About three weeks ago, I responsibly decided - after the peer pressure of my family - to snort up a near dead strain of the flu. Within a few days I full-on had the flu, which lasted for a week and was basically an obnoxious head cold aggravated by the fact that taking cold medicine may bring on a flash migraine, which is a redundant way to describe a migraine seeing as freight train is really their only speed.
Then about a week later - give or take a few days - I came down with another fabulous new form of the flu which incapacitates you so entirely you become a slave to the bathroom - one pot beneath you and one sitting squarely in your lap. This then lasts for about 12 hours before you entirely lose your appetite for 24 hours, followed by a feverish 48 hours set to about 101 degrees - just a little hatha - esque.
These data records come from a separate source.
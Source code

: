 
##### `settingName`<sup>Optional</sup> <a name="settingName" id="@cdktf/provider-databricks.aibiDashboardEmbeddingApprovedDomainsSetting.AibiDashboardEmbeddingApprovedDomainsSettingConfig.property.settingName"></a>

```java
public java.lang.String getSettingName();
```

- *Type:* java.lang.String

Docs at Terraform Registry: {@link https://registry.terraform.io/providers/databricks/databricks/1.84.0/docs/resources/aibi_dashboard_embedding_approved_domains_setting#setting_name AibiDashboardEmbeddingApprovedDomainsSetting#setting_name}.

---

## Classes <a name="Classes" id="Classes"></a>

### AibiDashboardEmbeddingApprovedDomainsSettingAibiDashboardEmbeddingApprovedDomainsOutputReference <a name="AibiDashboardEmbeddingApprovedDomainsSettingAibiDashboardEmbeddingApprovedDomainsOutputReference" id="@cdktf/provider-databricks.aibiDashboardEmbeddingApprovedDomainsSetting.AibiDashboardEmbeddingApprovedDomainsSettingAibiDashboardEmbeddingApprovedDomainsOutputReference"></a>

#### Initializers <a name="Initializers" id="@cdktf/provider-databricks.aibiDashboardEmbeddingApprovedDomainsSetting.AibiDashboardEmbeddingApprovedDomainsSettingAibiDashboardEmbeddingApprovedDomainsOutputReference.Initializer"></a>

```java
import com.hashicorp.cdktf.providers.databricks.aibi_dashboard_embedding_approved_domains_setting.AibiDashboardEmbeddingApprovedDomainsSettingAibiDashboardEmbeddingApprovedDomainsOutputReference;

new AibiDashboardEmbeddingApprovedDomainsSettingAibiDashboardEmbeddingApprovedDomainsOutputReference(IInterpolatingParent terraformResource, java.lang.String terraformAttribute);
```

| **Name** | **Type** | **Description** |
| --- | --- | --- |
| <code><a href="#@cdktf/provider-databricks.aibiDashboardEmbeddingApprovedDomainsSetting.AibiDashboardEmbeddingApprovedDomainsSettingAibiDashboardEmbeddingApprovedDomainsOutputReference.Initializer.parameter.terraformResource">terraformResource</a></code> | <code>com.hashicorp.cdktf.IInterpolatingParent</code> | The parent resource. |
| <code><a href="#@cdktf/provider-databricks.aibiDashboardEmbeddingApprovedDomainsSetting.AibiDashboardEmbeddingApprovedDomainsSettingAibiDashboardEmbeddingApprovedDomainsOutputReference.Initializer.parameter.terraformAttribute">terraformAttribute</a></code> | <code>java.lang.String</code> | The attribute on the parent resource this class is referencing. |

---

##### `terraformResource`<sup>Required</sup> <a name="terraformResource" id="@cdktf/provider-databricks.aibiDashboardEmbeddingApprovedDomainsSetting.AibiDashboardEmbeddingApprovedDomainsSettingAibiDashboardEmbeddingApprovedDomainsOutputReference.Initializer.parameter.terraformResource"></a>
But then you get to thinking, 'Hey, I must be feeling better.' And you seem to be on the mend.
Until...
You cough.
Then you cough a bit more.
Then you realize the noise purring you to sleep at night is you. Your body has become an orchestra of instruments, wind I guess. In, one noise. Out, another. Varying degrees of sounds all depending on the position of your instrument and, of course, if your mouth is open or closed.
Your musical talent is accompanied by another few feverish days where you wait for the doctor's office to confirm that you are in fact - sick.
With what? Pneumonia, of course. With this stomach crunching antibiotic threathening to send me back to those bathroom days of yore.
Can you see my little white flag flying?